Dopo il successo dei primi due Gi Day di Milano e Napoli (cui seguiranno le tappe di Torino, Pescara, Roma, Bologna) dedicati alla presentazione dei giovani alle migliori aziende del territorio interessate a incontrare neolaureati e neodiplomati, si è pensato a questa nuova iniziativa perché è importante non solo dare opportunità di lavoro ai giovani candidati, ma soprattutto supportarli a scegliere il loro percorso professionale, renderli consapevoli dell’importanza di conoscere se stessi e le proprie competenze per offrire la propria professionalità alle aziende.
In questo modo è possibile lavorare sull’occupabilità dei giovani, e cioè sulla capacità di rendersi attivi e attrattivi nel mercato del lavoro attraverso la formazione e l’aggiornamento delle competenze. In questa occasione i ragazzi avranno la possibilità di effettuare un vero e proprio percorso formativo a cura dei consulenti delle “filiali first” di Gi Group, che prevederà sia momenti di gruppo che individuali, e di incontrare circa una decina tra le più importanti scuole e istituti professionali presenti in Lombardia.

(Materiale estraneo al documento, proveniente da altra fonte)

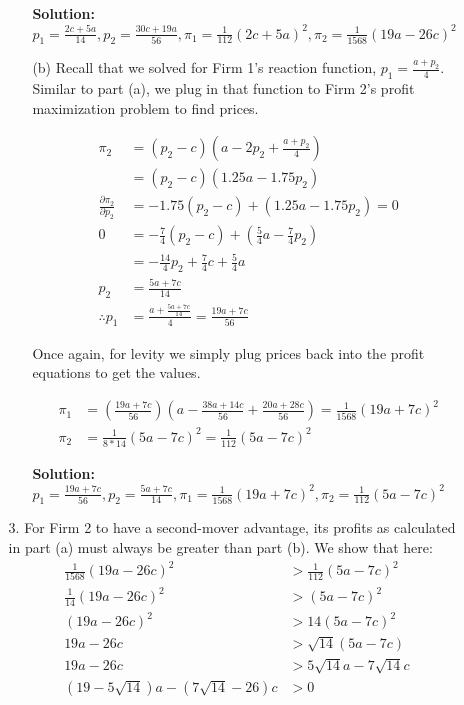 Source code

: \documentclass[12pt,letterpaper]{article}
\begin{document}
\begin{enumerate}
\begin{enumerate}
\begin{enumerate}
    {\color{blue}\textbf{Solution:} $p_1 = \frac{2c + 5a}{14}, p_2 = \frac{30c + 19a}{56}, \pi_1 = \frac{1}{112}(2c + 5a)^2, \pi_2 = \frac{1}{1568}(19a - 26c)^2$}

    \item[(b)] Recall that we solved for Firm 1's reaction function, $p_1 = \frac{a + p_2}{4}$. Similar to part (a), we plug in that function to Firm 2's profit maximization problem to find prices.
    
    \begin{align*}
        \pi_2 &= (p_2 - c)(a - 2p_2 + \frac{a + p_2}{4}) \\
        &= (p_2 - c)(1.25a - 1.75p_2) \\
        \frac{\partial \pi_2}{\partial p_2} &= -1.75(p_2 - c) + (1.25a - 1.75p_2) = 0 \\
        0 &= -\frac{7}{4} (p_2 -c) + (\frac{5}{4} a - \frac{7}{4} p_2) \\
        &= -\frac{14}{4} p_2 + \frac{7}{4} c + \frac{5}{4} a \\
        p_2 &= \frac{5a + 7c}{14} \\
        \therefore p_1 &= \frac{a + \frac{5a + 7c}{14}}{4} = \frac{19a + 7c}{56}
    \end{align*}

    Once again, for levity we simply plug prices back into the profit equations to get the values.

    \begin{align*}
        \pi_1 &= (\frac{19a + 7c}{56})(a - \frac{38a + 14c}{56} + \frac{20a + 28c}{56}) = \frac{1}{1568}(19a + 7c)^2 \\
        \pi_2 &= \frac{1}{8*14}(5a-7c)^2 = \frac{1}{112}(5a-7c)^2
    \end{align*}

    {\color{blue}\textbf{Solution:} $p_1 = \frac{19a + 7c}{56}, p_2 = \frac{5a + 7c}{14}, \pi_1 = \frac{1}{1568}(19a + 7c)^2, \pi_2 = \frac{1}{112}(5a-7c)^2$}
\end{enumerate}
    \item[3.] For Firm 2 to have a second-mover advantage, its profits as calculated in part (a) must always be greater than part (b). We show that here:
    \begin{align*}
        \frac{1}{1568}(19a - 26c)^2 &> \frac{1}{112}(5a-7c)^2 \\
        \frac{1}{14}(19a - 26c)^2 &> (5a-7c)^2 \\
        (19a - 26c)^2 &> 14 (5a-7c)^2 \\
        19a - 26c &> \sqrt{14}(5a-7c) \\
        19a - 26c &> 5\sqrt{14}a - 7\sqrt{14}c \\
        (19 - 5\sqrt{14})a - (7\sqrt{14}-26)c &> 0
    \end{align*} 


\end{enumerate}
\end{enumerate}
\end{document}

A ciascuno verrà data l’opportunità di comprendere meglio il mercato del lavoro attraverso l’attività di gruppo e contemporaneamente di conoscere meglio se stessi attraverso un percorso di autovalutazione a cui seguirà un feedback individuale. Nello specifico i momenti di gruppo prevedono i principali temi del mercato del lavoro e dei modelli di rapporto di lavoro subordinato, parasubordinato e autonomo cui seguiranno le presentazioni dei percorsi di formazione a cura delle scuole e istituti professionali. Il percorso individuale mira a mettere a fuoco le competenze professionali possedute e le principali caratteristiche professionali al fine di formulare un progetto personale con i relativi criteri di autorealizzazione e mettere a punto i principali strumenti di marketing.

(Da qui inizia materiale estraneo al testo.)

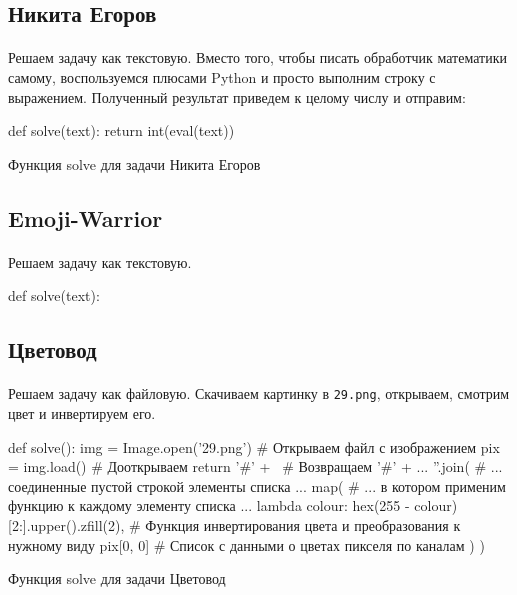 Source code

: \documentclass[12pt]{article}
\begin{document}
    \subsection{Никита Егоров}
    \paragraph{}
    Решаем задачу как текстовую.
    Вместо того, чтобы писать обработчик математики самому, воспользуемся плюсами Python и просто выполним
    строку с выражением.
    Полученный результат приведем к целому числу и отправим:
    \begin{listing}[H]
        \begin{pythoncode}
def solve(text):
    return int(eval(text))
        \end{pythoncode}
        \label{lst:solve6}
        \caption{Функция solve для задачи Никита Егоров}
    \end{listing}

    \subsection{Emoji-Warrior}
    \paragraph{}
    Решаем задачу как текстовую.
    \begin{pythoncode}
def solve(text):
    \end{pythoncode}

    \subsection{Цветовод}
    \paragraph{}
    Решаем задачу как файловую.
    Скачиваем картинку в \verb|29.png|, открываем, смотрим цвет и инвертируем его.
    \begin{listing}[H]
        \begin{pythoncode}
def solve():
    img = Image.open('29.png')   # Открываем файл с изображением
    pix = img.load()             # Дооткрываем
    return '#' + \               # Возвращаем '#' + ...
           ''.join(              # ... соединенные пустой строкой элементы списка ...
               map(              # ... в котором применим функцию к каждому элементу списка ...
                   lambda colour: hex(255 - colour)[2:].upper().zfill(2),
                                 # Функция инвертирования цвета и преобразования к нужному виду
                   pix[0, 0]     # Список с данными о цветах пикселя по каналам
               )
           )
        \end{pythoncode}
        \label{lst:solve29}
        \caption{Функция solve для задачи Цветовод}
    \end{listing}
\end{document}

Il Gi Day dedicato all’orientamento e le sessioni individuali che ne derivano forniscono un output concreto ai partecipanti: bilancio delle competenze, profilo di personalità e orientamento professionale, curriculum vitae e attestato di partecipazione all’iniziativa. Se anche questa volta si verificherà l’affluenza record delle edizioni dedicate agli incontri con le aziende l’iniziativa verrà replicata in altre Province e Regioni. Ancora una volta una goccia nel mare, ma pur sempre un inizio che verrà collocato in un più ampio progetto di evoluzione e di approfondimento del rapporto tra insegnamento, orientamento, formazione e lavoro che sembra davvero necessario per contribuire alla maturazione di giovani capaci di affrontare con maggior forza e certezza il futuro di questo Paese.

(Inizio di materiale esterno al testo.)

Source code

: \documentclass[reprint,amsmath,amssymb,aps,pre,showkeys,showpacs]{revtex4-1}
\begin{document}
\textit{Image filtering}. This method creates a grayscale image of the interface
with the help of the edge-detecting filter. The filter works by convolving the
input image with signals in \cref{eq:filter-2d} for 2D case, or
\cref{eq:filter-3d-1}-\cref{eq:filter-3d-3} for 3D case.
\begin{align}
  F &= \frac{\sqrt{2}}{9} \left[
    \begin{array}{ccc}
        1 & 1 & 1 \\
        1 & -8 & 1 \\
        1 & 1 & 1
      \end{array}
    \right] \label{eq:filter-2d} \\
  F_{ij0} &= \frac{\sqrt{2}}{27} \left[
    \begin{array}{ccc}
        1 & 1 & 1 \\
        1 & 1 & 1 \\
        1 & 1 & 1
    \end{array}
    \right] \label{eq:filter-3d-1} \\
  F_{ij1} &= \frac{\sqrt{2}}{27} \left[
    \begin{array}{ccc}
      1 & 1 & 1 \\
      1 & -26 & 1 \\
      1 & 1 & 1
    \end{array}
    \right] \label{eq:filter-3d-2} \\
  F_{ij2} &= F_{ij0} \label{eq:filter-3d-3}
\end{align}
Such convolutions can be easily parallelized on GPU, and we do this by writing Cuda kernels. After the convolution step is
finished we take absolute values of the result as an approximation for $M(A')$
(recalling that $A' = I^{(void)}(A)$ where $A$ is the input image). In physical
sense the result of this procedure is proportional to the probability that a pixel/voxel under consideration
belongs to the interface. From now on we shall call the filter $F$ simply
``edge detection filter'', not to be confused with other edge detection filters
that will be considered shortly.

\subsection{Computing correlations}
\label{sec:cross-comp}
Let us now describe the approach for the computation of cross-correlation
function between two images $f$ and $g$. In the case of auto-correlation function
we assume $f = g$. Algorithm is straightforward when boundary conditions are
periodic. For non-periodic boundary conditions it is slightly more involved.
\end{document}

Un contributo che Gi Group intende fornire anche sulla falsariga del “Piano per l’occupabilità dei giovani” recentemente varato dal governo, e presentato dai ministri della Gioventù, Giorgia Meloni, del Welfare, Maurizio Sacconi, e dell’Istruzione, Mariastella Gelmini. Complessivamente, il piano stimola 23 iniziative, mette sul piatto oltre un miliardo di euro e prevede la modernizzazione dell’impianto organizzativo della scuola secondaria superiore attraverso un’offerta formativa innovata, più ricca e articolata, soprattutto per gli istituti tecnici e professionali.
Insegnamento, orientamento, formazione, lavoro: è possibile che i protagonisti di ciascun settore lavorino di più insieme, coordinandosi e sviluppando proposte sinergiche per il bene dei nostri giovani? Questa è la sfida che ci attende: e ora?